Threat: untrusted text in the model's context (a tool result, a web page, an email) contains instructions that hijack the model.
Defenses (layered, no silver bullet):
- Privilege separation: untrusted data goes in clearly-marked sections; the system prompt instructs the model to never follow instructions inside them.
- Tool sandboxing: tools authorize on the user's identity, not the model's claims.

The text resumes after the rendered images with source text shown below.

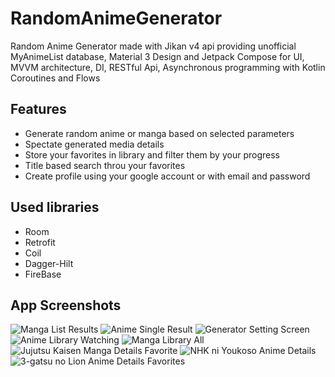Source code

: # RandomAnimeGenerator
Random Anime Generator made with Jikan v4 api providing unofficial MyAnimeList database, Material 3 Design and Jetpack Compose for UI, MVVM architecture, DI, RESTful Api, Asynchronous programming with Kotlin Coroutines and Flows

## Features
- Generate random anime or manga based on selected parameters
- Spectate generated media details
- Store your favorites in library and filter them by your progress
- Title based search throu your favorites
- Create profile using your google account or with email and password

## Used libraries
- Room
- Retrofit
- Coil
- Dagger-Hilt
- FireBase

## App Screenshots
![Manga List Results](https://github.com/sebastianmartii/RandomAnimeGenerator/blob/master/Screenshots/Zrzut%20ekranu%202023-05-14%20184931.png)
![Anime Single Result](https://github.com/sebastianmartii/RandomAnimeGenerator/blob/master/Screenshots/Zrzut%20ekranu%202023-05-14%20185013.png)
![Generator Setting Screen](https://github.com/sebastianmartii/RandomAnimeGenerator/blob/master/Screenshots/Zrzut%20ekranu%202023-05-14%20185035.png)
![Anime Library Watching](https://github.com/sebastianmartii/RandomAnimeGenerator/blob/master/Screenshots/Zrzut%20ekranu%202023-05-14%20185157.png)
![Manga Library All](https://github.com/sebastianmartii/RandomAnimeGenerator/blob/master/Screenshots/Zrzut%20ekranu%202023-05-14%20185244.png)
![Jujutsu Kaisen Manga Details Favorite](https://github.com/sebastianmartii/RandomAnimeGenerator/blob/master/Screenshots/Zrzut%20ekranu%202023-05-14%20185320.png)
![NHK ni Youkoso Anime Details](https://github.com/sebastianmartii/RandomAnimeGenerator/blob/master/Screenshots/Zrzut%20ekranu%202023-05-14%20185400.png)
![3-gatsu no Lion Anime Details Favorites](https://github.com/sebastianmartii/RandomAnimeGenerator/blob/master/Screenshots/Zrzut%20ekranu%202023-05-14%20185841.png)

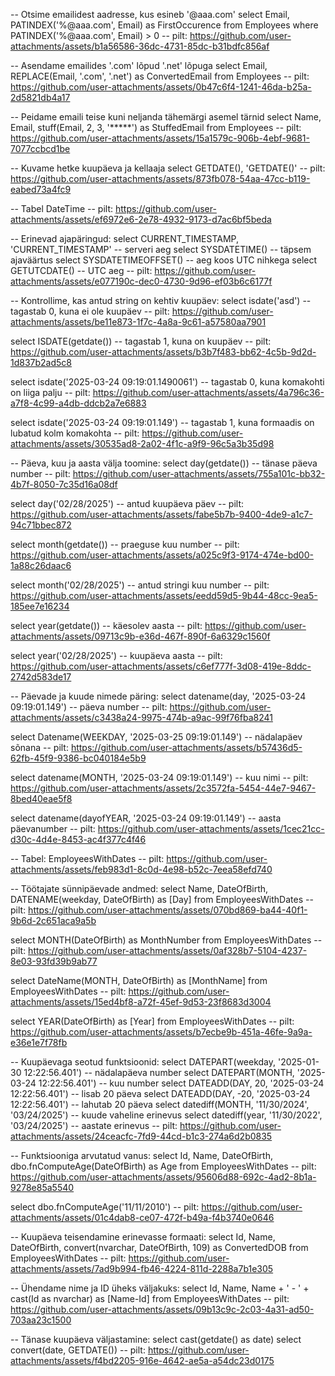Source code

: -- Otsime emailidest aadresse, kus esineb '@aaa.com'
select Email, PATINDEX('%@aaa.com', Email) as FirstOccurence
from Employees
where PATINDEX('%@aaa.com', Email) > 0
-- pilt: https://github.com/user-attachments/assets/b1a56586-36dc-4731-85dc-b31bdfc856af

-- Asendame emailides '.com' lõpud '.net' lõpuga
select Email, REPLACE(Email, '.com', '.net') as ConvertedEmail
from Employees
-- pilt: https://github.com/user-attachments/assets/0b47c6f4-1241-46da-b25a-2d5821db4a17

-- Peidame emaili teise kuni neljanda tähemärgi asemel tärnid
select Name, Email,
	stuff(Email, 2, 3, '*****') as StuffedEmail
from Employees
-- pilt: https://github.com/user-attachments/assets/15a1579c-906b-4ebf-9681-7077ccbcd1be

-- Kuvame hetke kuupäeva ja kellaaja
select GETDATE(), 'GETDATE()'
-- pilt: https://github.com/user-attachments/assets/873fb078-54aa-47cc-b119-eabed73a4fc9

-- Tabel DateTime
-- pilt: https://github.com/user-attachments/assets/ef6972e6-2e78-4932-9173-d7ac6bf5beda

-- Erinevad ajapäringud:
select CURRENT_TIMESTAMP, 'CURRENT_TIMESTAMP' -- serveri aeg
select SYSDATETIME() -- täpsem ajaväärtus
select SYSDATETIMEOFFSET() -- aeg koos UTC nihkega
select GETUTCDATE() -- UTC aeg
-- pilt: https://github.com/user-attachments/assets/e077190c-dec0-4730-9d96-ef03b6c6177f

-- Kontrollime, kas antud string on kehtiv kuupäev:
select isdate('asd') -- tagastab 0, kuna ei ole kuupäev
-- pilt: https://github.com/user-attachments/assets/be11e873-1f7c-4a8a-9c61-a57580aa7901

select ISDATE(getdate()) -- tagastab 1, kuna on kuupäev
-- pilt: https://github.com/user-attachments/assets/b3b7f483-bb62-4c5b-9d2d-1d837b2ad5c8

select isdate('2025-03-24 09:19:01.1490061') -- tagastab 0, kuna komakohti on liiga palju
-- pilt: https://github.com/user-attachments/assets/4a796c36-a7f8-4c99-a4db-ddcb2a7e6883

select isdate('2025-03-24 09:19:01.149') -- tagastab 1, kuna formaadis on lubatud kolm komakohta
-- pilt: https://github.com/user-attachments/assets/30535ad8-2a02-4f1c-a9f9-96c5a3b35d98

-- Päeva, kuu ja aasta välja toomine:
select day(getdate()) -- tänase päeva number
-- pilt: https://github.com/user-attachments/assets/755a101c-bb32-4b7f-8050-7c35d16a08df

select day('02/28/2025') -- antud kuupäeva päev
-- pilt: https://github.com/user-attachments/assets/fabe5b7b-9400-4de9-a1c7-94c71bbec872

select month(getdate()) -- praeguse kuu number
-- pilt: https://github.com/user-attachments/assets/a025c9f3-9174-474e-bd00-1a88c26daac6

select month('02/28/2025') -- antud stringi kuu number
-- pilt: https://github.com/user-attachments/assets/eedd59d5-9b44-48cc-9ea5-185ee7e16234

select year(getdate()) -- käesolev aasta
-- pilt: https://github.com/user-attachments/assets/09713c9b-e36d-467f-890f-6a6329c1560f

select year('02/28/2025') -- kuupäeva aasta
-- pilt: https://github.com/user-attachments/assets/c6ef777f-3d08-419e-8ddc-2742d583de17

-- Päevade ja kuude nimede päring:
select datename(day, '2025-03-24 09:19:01.149') -- päeva number
-- pilt: https://github.com/user-attachments/assets/c3438a24-9975-474b-a9ac-99f76fba8241

select Datename(WEEKDAY, '2025-03-25 09:19:01.149') -- nädalapäev sõnana
-- pilt: https://github.com/user-attachments/assets/b57436d5-62fb-45f9-9386-bc040184e5b9

select datename(MONTH, '2025-03-24 09:19:01.149') -- kuu nimi
-- pilt: https://github.com/user-attachments/assets/2c3572fa-5454-44e7-9467-8bed40eae5f8

select datename(dayofYEAR, '2025-03-24 09:19:01.149') -- aasta päevanumber
-- pilt: https://github.com/user-attachments/assets/1cec21cc-d30c-4d4e-8453-ac4f377c4f46

-- Tabel: EmployeesWithDates
-- pilt: https://github.com/user-attachments/assets/feb983d1-8c0d-4e98-b52c-7eea58efd740

-- Töötajate sünnipäevade andmed:
select Name, DateOfBirth, DATENAME(weekday, DateOfBirth) as [Day] from EmployeesWithDates
-- pilt: https://github.com/user-attachments/assets/070bd869-ba44-40f1-9b6d-2c651aca9a5b

select MONTH(DateOfBirth) as MonthNumber from EmployeesWithDates
-- pilt: https://github.com/user-attachments/assets/0af328b7-5104-4237-8e03-93fd39b9ab77

select DateName(MONTH, DateOfBirth) as [MonthName] from EmployeesWithDates
-- pilt: https://github.com/user-attachments/assets/15ed4bf8-a72f-45ef-9d53-23f8683d3004

select YEAR(DateOfBirth) as [Year] from EmployeesWithDates
-- pilt: https://github.com/user-attachments/assets/b7ecbe9b-451a-46fe-9a9a-e36e1e7f78fb

-- Kuupäevaga seotud funktsioonid:
select DATEPART(weekday, '2025-01-30 12:22:56.401') -- nädalapäeva number
select DATEPART(MONTH, '2025-03-24 12:22:56.401') -- kuu number
select DATEADD(DAY, 20, '2025-03-24 12:22:56.401') -- lisab 20 päeva
select DATEADD(DAY, -20, '2025-03-24 12:22:56.401') -- lahutab 20 päeva
select datediff(MONTH, '11/30/2024', '03/24/2025') -- kuude vaheline erinevus
select datediff(year, '11/30/2022', '03/24/2025') -- aastate erinevus
-- pilt: https://github.com/user-attachments/assets/24ceacfc-7fd9-44cd-b1c3-274a6d2b0835

-- Funktsiooniga arvutatud vanus:
select Id, Name, DateOfBirth, dbo.fnComputeAge(DateOfBirth) as Age from EmployeesWithDates
-- pilt: https://github.com/user-attachments/assets/95606d88-692c-4ad2-8b1a-9278e85a5540

select dbo.fnComputeAge('11/11/2010')
-- pilt: https://github.com/user-attachments/assets/01c4dab8-ce07-472f-b49a-f4b3740e0646

-- Kuupäeva teisendamine erinevasse formaati:
select Id, Name, DateOfBirth,
convert(nvarchar, DateOfBirth, 109) as ConvertedDOB
from EmployeesWithDates
-- pilt: https://github.com/user-attachments/assets/7ad9b994-fb46-4224-811d-2288a7b1e305

-- Ühendame nime ja ID üheks väljakuks:
select Id, Name, Name + ' - ' + cast(Id as nvarchar) as [Name-Id] 
from EmployeesWithDates
-- pilt: https://github.com/user-attachments/assets/09b13c9c-2c03-4a31-ad50-703aa23c1500

-- Tänase kuupäeva väljastamine:
select cast(getdate() as date)
select convert(date, GETDATE())
-- pilt: https://github.com/user-attachments/assets/f4bd2205-916e-4642-ae5a-a54dc23d0175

Don't let the model exfiltrate via
image: <unsafe-url>or fetch arbitrary URLs. - Output filtering: scan model output for suspicious patterns (URLs to data exfil, prompt-leak markers).
- Input filtering: classifier on incoming docs for obvious "ignore previous instructions" payloads (defeats only naive attacks).
- Human-in-the-loop for destructive actions (file deletion, money movement, sending email).
- Defense-in-depth assumption: assume the model will be jailbroken at some rate; design the surrounding system so a jailbreak can't cause unbounded damage.
Simon Willison's framing: "If you can't tolerate the worst-case behavior of an LLM with full data access, don't give an LLM full data access."